Posted by: William Denton, 14 August 2008 3:52 pm
Categories: Conferences,FRAD,IFLA

Yesterday morning at 8:30 I went to a Web 2.0 discussion group meeting. I missed Karen Coyle (she spoke by webcast or recording, and wasn’t there), and then heard Karen Calhoun (OCLC) talk. Next she, Stephen Abram (SirsiDynix), and Patrick Peiffer (there to speak for Creative Commons) had a panel discussion and took questions from the audience. The panelists were all interesting but as usual some of the same old topics (are libraries still relevant? what is it with tags, anyway?) came up.

After that I went to the meeting of the Working Group on FRANAR, which (there were some name changes) is finishing up work on FRAD: Functional Requirements for Authority Data. They are very close to putting out the final version and wrapping up work.

There were thirteen people at the meeting. Glenn Patton (OCLC) is chair, and he and five others sat at one corner of a large square of tables in a large and otherwise empty room. Two people sat in another corner, I sat alone at the third, and four others clustered at the last. Patton started the meeting, summarized some past activity, and said the goal was for the group to wrap things up soon.

There were a few things to cover based on comments on the last draft:

  • They’re going to add a relationship between Family and Corporate Body.
  • There was a lengthy discussion about Person-to-Name (or Family- and Corporate Body-to-Name relations) and Name-to-Name relations. The way FRAD works, Person is an entity and Name is an entity. They are related. A Person can have a pseudonym. That is another kind of Name and the relation might be hasPseudonym/isPseudonymOf. But what if a Person has a Name in an early form and another Name in a later form? Are the Names directly related (they are both entities, so they can be) or are they only indirectly related, through the Person? They discussed this kind of thing for almost an hour and a half. Section 5.4 will be changed and some relations pulled out into a new Name-to-Name relationship section.
  • Some stuff from the FRSAR meeting was gone over. RDF modelling and reversible relationship names are important. “isKnownBy” is hard to reverse but something like “isAppellationOf” and “hasAppellation” might work. There’s a difference between Major as a title and the role of being a major. And Major as a title is different from Jr. or Sr.

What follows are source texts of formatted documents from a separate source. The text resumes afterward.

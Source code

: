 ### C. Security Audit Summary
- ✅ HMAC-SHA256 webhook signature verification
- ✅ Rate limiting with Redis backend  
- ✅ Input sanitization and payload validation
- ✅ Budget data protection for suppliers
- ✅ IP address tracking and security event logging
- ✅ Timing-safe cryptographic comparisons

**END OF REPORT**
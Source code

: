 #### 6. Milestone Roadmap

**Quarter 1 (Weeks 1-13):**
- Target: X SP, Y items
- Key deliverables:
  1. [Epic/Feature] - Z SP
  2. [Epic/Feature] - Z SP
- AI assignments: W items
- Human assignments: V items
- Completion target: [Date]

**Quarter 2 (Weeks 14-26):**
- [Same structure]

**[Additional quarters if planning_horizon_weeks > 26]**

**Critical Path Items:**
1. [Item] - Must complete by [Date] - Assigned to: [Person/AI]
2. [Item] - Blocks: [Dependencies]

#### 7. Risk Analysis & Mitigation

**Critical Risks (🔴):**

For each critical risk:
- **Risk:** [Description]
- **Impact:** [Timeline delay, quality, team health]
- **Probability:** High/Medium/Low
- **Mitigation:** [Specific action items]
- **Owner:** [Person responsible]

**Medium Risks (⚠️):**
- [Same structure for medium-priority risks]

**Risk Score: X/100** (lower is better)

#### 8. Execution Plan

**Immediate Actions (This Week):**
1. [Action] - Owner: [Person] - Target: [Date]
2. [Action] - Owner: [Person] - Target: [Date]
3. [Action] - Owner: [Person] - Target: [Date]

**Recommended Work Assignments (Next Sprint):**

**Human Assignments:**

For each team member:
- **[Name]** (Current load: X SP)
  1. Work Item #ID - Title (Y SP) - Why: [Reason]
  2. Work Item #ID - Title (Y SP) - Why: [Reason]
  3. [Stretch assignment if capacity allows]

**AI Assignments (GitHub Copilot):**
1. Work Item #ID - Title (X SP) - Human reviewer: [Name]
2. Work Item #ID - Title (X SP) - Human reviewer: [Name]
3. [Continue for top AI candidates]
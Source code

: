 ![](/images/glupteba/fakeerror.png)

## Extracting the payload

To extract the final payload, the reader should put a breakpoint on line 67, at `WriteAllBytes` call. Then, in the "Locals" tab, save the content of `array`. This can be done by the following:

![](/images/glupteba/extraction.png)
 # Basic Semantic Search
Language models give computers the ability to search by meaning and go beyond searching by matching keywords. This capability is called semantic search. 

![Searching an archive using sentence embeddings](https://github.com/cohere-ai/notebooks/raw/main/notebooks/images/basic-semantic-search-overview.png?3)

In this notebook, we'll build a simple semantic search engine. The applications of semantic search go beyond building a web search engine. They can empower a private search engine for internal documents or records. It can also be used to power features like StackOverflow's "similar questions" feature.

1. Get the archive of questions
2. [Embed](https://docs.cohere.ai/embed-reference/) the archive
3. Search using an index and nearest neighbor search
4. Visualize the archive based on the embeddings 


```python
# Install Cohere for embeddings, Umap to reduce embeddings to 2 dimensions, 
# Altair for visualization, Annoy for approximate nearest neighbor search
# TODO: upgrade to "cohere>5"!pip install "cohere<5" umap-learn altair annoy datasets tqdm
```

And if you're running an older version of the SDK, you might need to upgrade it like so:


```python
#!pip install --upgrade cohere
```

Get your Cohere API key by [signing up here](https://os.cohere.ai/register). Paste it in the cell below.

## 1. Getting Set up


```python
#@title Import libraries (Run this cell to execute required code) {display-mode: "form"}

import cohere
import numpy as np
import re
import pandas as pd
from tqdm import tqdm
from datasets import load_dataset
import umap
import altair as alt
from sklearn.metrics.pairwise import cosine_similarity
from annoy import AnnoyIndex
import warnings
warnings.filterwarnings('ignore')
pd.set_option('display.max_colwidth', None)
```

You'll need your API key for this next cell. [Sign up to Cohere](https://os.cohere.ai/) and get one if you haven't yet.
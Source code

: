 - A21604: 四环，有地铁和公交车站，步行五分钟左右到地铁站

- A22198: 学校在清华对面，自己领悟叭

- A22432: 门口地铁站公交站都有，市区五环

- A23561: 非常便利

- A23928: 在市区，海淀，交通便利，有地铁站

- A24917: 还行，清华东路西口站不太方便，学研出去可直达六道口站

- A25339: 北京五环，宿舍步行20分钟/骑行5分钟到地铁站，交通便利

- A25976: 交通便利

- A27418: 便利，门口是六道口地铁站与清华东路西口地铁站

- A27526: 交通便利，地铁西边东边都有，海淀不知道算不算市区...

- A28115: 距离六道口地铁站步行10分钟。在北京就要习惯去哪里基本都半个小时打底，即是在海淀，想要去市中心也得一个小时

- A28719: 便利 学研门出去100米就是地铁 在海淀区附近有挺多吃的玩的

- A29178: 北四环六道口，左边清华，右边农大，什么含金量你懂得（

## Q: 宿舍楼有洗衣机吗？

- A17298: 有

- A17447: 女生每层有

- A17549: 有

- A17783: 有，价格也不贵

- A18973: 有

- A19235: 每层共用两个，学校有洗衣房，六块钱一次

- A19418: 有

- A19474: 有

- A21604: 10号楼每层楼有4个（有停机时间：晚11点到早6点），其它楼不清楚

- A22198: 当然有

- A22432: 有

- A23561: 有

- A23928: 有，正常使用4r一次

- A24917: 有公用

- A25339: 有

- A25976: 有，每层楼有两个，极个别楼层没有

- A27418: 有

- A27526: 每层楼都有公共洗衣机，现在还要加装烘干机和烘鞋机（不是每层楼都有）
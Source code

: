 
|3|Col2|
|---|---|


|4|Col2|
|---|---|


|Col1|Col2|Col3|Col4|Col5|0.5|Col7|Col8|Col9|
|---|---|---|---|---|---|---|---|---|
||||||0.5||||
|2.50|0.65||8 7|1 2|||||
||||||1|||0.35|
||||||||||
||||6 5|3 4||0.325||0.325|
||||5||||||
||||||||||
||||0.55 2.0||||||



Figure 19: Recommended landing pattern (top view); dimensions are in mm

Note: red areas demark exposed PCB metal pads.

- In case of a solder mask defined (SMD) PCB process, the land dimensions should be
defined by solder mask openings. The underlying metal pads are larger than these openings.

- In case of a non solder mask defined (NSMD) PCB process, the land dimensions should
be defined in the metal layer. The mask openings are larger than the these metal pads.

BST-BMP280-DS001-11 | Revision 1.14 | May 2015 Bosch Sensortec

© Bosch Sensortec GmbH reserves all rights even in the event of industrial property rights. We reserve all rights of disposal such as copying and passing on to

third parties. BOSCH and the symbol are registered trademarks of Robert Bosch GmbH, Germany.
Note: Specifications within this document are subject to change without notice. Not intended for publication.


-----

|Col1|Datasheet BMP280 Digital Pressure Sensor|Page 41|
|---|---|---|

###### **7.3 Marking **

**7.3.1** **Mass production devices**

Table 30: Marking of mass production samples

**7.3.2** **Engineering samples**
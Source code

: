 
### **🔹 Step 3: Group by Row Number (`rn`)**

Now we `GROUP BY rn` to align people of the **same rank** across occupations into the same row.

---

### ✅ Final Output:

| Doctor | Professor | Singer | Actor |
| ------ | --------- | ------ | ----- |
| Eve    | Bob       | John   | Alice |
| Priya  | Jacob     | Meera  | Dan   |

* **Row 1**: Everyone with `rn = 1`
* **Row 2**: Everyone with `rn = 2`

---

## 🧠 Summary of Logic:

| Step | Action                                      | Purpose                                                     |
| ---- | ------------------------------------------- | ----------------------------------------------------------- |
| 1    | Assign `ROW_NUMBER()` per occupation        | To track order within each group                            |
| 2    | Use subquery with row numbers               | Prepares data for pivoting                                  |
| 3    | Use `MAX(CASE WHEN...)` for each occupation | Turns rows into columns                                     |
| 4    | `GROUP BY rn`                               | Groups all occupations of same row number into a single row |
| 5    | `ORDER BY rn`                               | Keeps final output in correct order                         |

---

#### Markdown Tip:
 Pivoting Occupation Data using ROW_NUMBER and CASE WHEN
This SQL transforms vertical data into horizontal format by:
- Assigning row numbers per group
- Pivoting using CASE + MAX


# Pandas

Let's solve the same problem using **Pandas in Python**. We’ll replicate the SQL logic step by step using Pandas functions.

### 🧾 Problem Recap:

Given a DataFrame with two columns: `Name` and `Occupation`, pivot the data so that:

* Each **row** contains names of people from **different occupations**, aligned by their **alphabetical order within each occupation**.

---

Patton wrapped things up, summarized what remained to be done, and said they’d have the final version ready to present to higher up in the fall. They want to get the final vote on approval done quickly, so FRAD should be all done in a few months, as I understood what was said and how IFLA works.

The sustained mental energy and focus of the people on the Working Group (and two of the observers, who were quite involved) was astounding. They worked for over three hours without stopping and always kept up good spirits. They spent some time on nitpicking details like any group editing a final draft has to, and other time on deep philosophical issues that will underpin cataloguing and authority rules for a long time to come. In my notes I wrote, “These people are incredibly focused. Their attention never flags. This must be what the negotiations about the Treaty of Ghent were like, but with fewer frock coats.”

Another interesting meeting. Keep your eye out for the final FRAD report.